** Opening ENTRIES SUPPLIED block **
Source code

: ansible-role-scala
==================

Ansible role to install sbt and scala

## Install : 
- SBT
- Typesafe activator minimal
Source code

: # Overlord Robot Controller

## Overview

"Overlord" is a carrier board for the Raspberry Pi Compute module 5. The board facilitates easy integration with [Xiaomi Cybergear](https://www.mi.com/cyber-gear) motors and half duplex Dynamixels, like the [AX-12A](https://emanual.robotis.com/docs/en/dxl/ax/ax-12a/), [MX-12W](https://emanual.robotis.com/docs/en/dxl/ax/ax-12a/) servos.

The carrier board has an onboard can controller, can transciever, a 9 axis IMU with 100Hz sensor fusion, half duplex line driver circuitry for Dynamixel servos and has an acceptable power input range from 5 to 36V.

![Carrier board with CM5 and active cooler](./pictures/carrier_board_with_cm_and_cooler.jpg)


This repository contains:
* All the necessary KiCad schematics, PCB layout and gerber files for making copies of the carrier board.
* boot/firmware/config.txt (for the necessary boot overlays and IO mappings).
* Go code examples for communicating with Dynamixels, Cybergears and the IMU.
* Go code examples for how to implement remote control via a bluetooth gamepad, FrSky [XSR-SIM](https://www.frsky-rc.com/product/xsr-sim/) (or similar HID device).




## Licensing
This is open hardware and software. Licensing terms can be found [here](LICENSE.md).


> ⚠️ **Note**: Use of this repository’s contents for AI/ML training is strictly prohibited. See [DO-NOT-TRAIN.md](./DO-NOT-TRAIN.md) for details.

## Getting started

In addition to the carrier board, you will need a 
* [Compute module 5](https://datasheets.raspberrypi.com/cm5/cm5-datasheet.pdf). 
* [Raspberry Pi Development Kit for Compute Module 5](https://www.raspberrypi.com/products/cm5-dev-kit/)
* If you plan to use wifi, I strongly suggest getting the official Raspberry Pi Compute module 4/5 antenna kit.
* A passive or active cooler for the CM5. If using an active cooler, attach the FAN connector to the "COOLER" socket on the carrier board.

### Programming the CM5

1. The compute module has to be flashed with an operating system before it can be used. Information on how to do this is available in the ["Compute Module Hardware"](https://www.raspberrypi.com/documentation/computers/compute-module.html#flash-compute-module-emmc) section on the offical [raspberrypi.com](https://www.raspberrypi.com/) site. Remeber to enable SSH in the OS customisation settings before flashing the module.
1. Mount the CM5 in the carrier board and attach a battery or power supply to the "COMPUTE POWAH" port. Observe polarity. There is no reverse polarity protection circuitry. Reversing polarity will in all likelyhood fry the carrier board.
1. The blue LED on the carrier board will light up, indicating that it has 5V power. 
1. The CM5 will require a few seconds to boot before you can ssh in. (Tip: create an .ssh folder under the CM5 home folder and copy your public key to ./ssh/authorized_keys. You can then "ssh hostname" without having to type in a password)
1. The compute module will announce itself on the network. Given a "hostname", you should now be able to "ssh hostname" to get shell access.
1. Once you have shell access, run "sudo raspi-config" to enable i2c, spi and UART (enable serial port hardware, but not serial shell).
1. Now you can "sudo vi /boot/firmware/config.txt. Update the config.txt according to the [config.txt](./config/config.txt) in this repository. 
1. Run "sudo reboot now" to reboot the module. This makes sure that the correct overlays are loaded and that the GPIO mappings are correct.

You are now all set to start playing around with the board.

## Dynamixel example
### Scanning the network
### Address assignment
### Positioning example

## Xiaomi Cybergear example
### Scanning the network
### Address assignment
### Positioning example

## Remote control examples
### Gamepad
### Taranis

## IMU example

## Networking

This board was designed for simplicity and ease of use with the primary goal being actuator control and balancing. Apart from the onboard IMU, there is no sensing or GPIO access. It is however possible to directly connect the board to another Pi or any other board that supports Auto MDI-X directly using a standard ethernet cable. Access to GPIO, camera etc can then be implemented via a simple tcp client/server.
** Closing ENTRIES SUPPLIED block **
TASK DETAILS: Gather every line from the entries above where the word "hostname" appears, and copy them.

RESULT OF THE EXERCISE:
1. The CM5 will require a few seconds to boot before you can ssh in. (Tip: create an .ssh folder under the CM5 home folder and copy your public key to ./ssh/authorized_keys. You can then "ssh hostname" without having to type in a password)
1. The compute module will announce itself on the network. Given a "hostname", you should now be able to "ssh hostname" to get shell access.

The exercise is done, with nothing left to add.